Al-Faisaliyyah (حي الفيصلية), locally al-Ghalah (الغالة) and pejoratively as al-Mamnūʿāt (الممنوعات; lit. no-go zone), is a shanty neighborhood and a subject of Baladiyah al-Batha in south-east Riyadh, Saudi Arabia, inhabited mainly by lower-class Afro-Arabs besides having significant presence of Yemenis, Indians, Filipinos and Bangladeshis. Bordered by Southern Ring Road to the south and Eastern Ring Road to the east, it shares proximity with as-Sinaiyah and al-Khalidiyyah neighborhoods to the west and al-Faruq neighborhood to the north.

== History ==
Al-Faisaliyyah derives its name from King Faisal ibn Abdulaziz.
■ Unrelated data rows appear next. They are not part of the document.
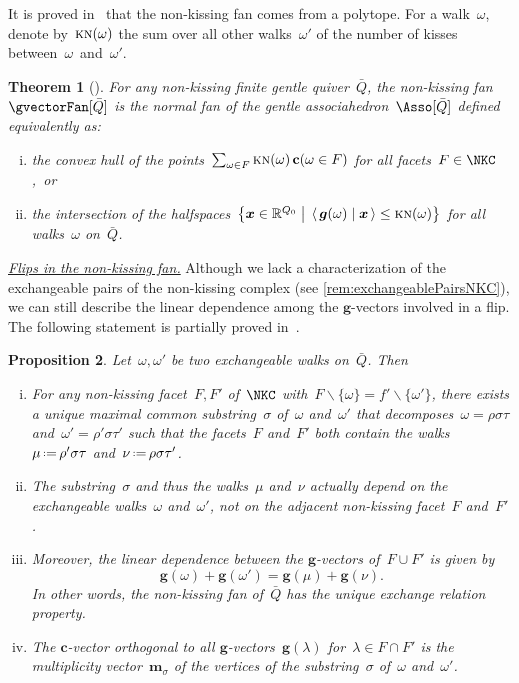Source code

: \documentclass{amsart}
\newtheorem{theorem}{Theorem}[section]
\newtheorem{proposition}[theorem]{Proposition}
\theoremstyle{definition}
\newcommand{\R}{\mathbb{R}} %
\renewcommand{\b}[1]{{\boldsymbol{#1}}} %
\newcommand{\bigset}[2]{\big\{ #1 \;\big|\; #2 \big\}} %
\newcommand{\ssm}{\smallsetminus} %
\newcommand{\dotprod}[2]{\left\langle \, #1 \; \middle| \; #2 \, \right\rangle} %
\newcommand{\eqdef}{\mbox{\,\raisebox{0.2ex}{\scriptsize\ensuremath{\mathrm:}}\ensuremath{=}\,}} %
\newcommand{\darkblue}{\color{darkblue}} %
\newcommand{\defn}[1]{\textsl{\darkblue #1}} %
\newcommand{\para}[1]{\medskip\noindent\uline{\textit{#1.}}} %
\newcommand{\multiplicityVector}{\b{m}} %
\newcommand{\gvector}[1]{\b{g}(#1)} %
\newcommand{\cvector}[2]{\mathbf{c}(#2 \in #1)} %
\newcommand{\quiver}{\bar Q} %
\newcommand{\KN}{\textsc{kn}} %
\begin{document}
It is proved in~\cite[Thm.~4.27]{PaluPilaudPlamondon-nonkissing} that the non-kissing fan comes from a polytope.
For a walk~$\omega$, denote by~$\KN(\omega)$ the sum over all other walks~$\omega'$ of the number of kisses between~$\omega$~and~$\omega'$.

\begin{theorem}[{\cite[Thm.~4.27]{PaluPilaudPlamondon-nonkissing}}]
For any non-kissing finite gentle quiver~$\quiver$, the non-kissing fan~$\gvectorFan[\quiver]$ is the normal fan of the \defn{gentle associahedron}~$\Asso[\quiver]$ defined equivalently as:
\begin{enumerate}[(i)]
\item the convex hull of the points~$\sum_{\omega \in F} \KN(\omega) \, \cvector{F}{\omega}$ for all facets~${F \in \NKC}$,~or
\item the intersection of the halfspaces~$\bigset{\b{x} \in \R^{Q_0}}{\dotprod{\gvector{\omega}}{\b{x}} \le \KN(\omega)}$ for all walks~$\omega$ on~$\bar Q$.
\end{enumerate}
\end{theorem}

\para{Flips in the non-kissing fan}
%
Although we lack a characterization of the exchangeable pairs of the non-kissing complex (see \cref{rem:exchangeablePairsNKC}), we can still describe the linear dependence among the $\b{g}$-vectors involved in a flip.
The following statement is partially proved in~\cite[Thm.~4.17]{PaluPilaudPlamondon-nonkissing}.

\begin{proposition}
\label{prop:exchangeablePairsNKC}
Let~$\omega, \omega'$ be two exchangeable walks on~$\quiver$. Then
\begin{enumerate}[(i)]
\item For any non-kissing facet~$F, F'$ of~$\NKC$ with~$F \ssm \{\omega\} = f' \ssm \{\omega'\}$, there exists a unique maximal common substring~$\sigma$ of~$\omega$ and~$\omega'$ that decomposes~$\omega = \rho \sigma \tau$ and~$\omega' = \rho' \sigma \tau'$ such that the facets~$F$ and~$F'$ both contain the walks~$\mu \eqdef \rho' \sigma \tau$ and~$\nu \eqdef \rho \sigma \tau'$.
\item The substring~$\sigma$ and thus the walks~$\mu$ and~$\nu$ actually depend on the exchangeable walks~$\omega$ and~$\omega'$, not on the adjacent non-kissing facet~$F $ and~$F'$.
\item Moreover, the linear dependence between the $\b{g}$-vectors of~$F \cup F'$ is given by
\[
\gvector{\omega} + \gvector{\omega'} = \gvector{\mu} + \gvector{\nu}.
\]
In other words, the non-kissing fan of~$\quiver$ has the unique exchange relation property.
\item The $\b{c}$-vector orthogonal to all $\b{g}$-vectors~$\gvector{\lambda}$ for~$\lambda \in F \cap F'$ is the multiplicity vector~$\multiplicityVector_{\sigma}$ of the vertices of the substring~$\sigma$ of~$\omega$ and~$\omega'$.
\end{enumerate}
\end{proposition}
\end{document}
Owing to its ostracized and uninhabited atmosphere, it was previously called 'al-Ghalah (الغالة), which basically translates to 'something which is cut-off from the sea'. According to a 2004 article by Al Riyadh, the area was gifted by King Faisal to homeless undocumented African migrants who used to live in al-Malazz and al-Maizilah neighborhoods (behind King Fahd International Stadium).

== Unemployment and security ==
Al-Faisaliyyah is one of the most crime-infested areas of Riyadh and has been dubbed by locals as 'al-Mamnūʿāt (الممنوعات; lit. no-go zone), and has one of the highest unemployment ratios in the capital. According to Asharq Al-Awsat in 2007, almost sixty percent of the residents living in were undocumented.